スティグレール『技術と時間1 エピメテウスの過ち』その三

↓以下の二回の続きです。
http://d.hatena.ne.jp/voleurknkn/20070227#p1
http://d.hatena.ne.jp/voleurknkn/20070301#p1

● 現在地

全体のイントロダクション
  第一部 人間の発明
イントロダクション
 第一章 技術的進化の諸理論
 第二章 テクノロジーと人類学 ← いまここ
 第三章 《誰?》《何?》人間の発明
  第二部 エピメテウスの過ち
イントロダクション
 第一章 プロメテウスの肝臓
 第二章 すでにそこに
 第三章 《何》の救出

● 第一部第二章 テクノロジーと人類学

 シモンドンは「具体化」のプロセスを通して次第に自律性を高めながら技術は発展していくとしながらも、同時に技術が機能するためには人間の先取り能力を必要とする、とも述べた。とするならばそこには人間と技術との決して解消されえない紐帯が存在するかのように見える。スティグレールはこのシモンドンの主張に、産業化時代以降、技術的発展に対する不安が決して途絶えることなく表明されつづけてきたという事実を対比する。一方では人間と技術との本質的なつながりが、他方では人間に対する技術の脅威が主張される。この一見両立不可能な二つの主張に対して、ときには技術と結びついているとされ、ときには技術によって脅かされているとされる「人間の本質」とはそもそもなんであるのか、と問いかける。そしてその「人間の本質」という問いを中心として構造化されている人類学という領域に目を向ける。そこで取り上げられるのが、レヴィ=ストロースによって人類学の父であると指定されたルソーである。

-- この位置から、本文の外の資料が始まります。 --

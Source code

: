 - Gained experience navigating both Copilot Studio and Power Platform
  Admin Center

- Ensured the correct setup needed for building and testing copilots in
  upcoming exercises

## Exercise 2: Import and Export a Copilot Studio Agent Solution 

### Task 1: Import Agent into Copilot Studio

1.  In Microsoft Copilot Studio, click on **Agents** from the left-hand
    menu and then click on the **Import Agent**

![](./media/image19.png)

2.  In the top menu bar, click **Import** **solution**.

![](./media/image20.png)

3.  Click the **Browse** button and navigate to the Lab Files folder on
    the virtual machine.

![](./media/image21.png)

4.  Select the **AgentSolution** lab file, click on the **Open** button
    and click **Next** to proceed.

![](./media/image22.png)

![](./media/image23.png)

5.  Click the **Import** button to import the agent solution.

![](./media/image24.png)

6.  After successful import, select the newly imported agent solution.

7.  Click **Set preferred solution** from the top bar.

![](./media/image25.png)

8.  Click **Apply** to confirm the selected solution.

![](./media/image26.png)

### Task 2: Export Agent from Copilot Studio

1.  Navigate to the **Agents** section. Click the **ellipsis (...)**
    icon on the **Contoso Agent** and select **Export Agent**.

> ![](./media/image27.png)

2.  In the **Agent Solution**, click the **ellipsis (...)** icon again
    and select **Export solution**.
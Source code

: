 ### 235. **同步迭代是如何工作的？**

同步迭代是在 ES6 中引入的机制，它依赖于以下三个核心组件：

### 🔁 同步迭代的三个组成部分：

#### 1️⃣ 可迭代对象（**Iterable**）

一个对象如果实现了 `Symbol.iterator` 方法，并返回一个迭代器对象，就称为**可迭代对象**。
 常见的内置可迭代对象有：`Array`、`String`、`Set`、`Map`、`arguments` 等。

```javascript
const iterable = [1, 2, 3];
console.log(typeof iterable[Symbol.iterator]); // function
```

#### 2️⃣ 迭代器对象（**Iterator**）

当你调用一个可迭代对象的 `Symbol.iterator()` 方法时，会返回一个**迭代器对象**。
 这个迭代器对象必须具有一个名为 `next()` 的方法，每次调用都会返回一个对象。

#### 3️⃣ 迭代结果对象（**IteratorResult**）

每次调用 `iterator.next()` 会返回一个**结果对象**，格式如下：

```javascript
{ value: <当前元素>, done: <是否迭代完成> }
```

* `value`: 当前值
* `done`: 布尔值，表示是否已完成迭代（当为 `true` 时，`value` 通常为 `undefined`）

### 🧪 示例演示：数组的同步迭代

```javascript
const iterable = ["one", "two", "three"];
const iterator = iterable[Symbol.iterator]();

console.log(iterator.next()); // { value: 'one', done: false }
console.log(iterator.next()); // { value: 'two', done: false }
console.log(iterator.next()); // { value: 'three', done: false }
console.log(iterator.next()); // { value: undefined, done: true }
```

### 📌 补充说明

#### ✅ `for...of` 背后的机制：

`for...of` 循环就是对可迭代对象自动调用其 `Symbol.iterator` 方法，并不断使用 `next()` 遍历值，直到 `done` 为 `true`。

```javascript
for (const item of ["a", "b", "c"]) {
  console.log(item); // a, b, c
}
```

 ルソーは『不平等起源論』において「人間の本質=自然」を独特の自然人イメージを通して描き出しているが、しかし「人間の本質」という問いそのものはつねに形而上学の中心にあったわけではない、ということをまずスティグレールは確認する。プラトンにあっては、そこで問題とされていたのは人間の地平を越えるイデアの次元であった。しかしイデア的次元を目的とするプラトンにあっても、「人間の本質」を目的とするルソーにあっても、そこで問題とされているのが起源に関する物語である、という点は共通している。ルソーの人類学=人間学が扱うのは事実としての人間ではなく権利としての人間であり、そこから現在の人間の状態が測られるような人間の理想としての人間像である(いうまでもなくこのことはプラトンイデア論にも同様に当てはまる)。それゆえスティグレールはルソーの人類学を超越論的人類学と呼ぶ。それは事実としての人間にではなく、権利としての人間に関わるのだ。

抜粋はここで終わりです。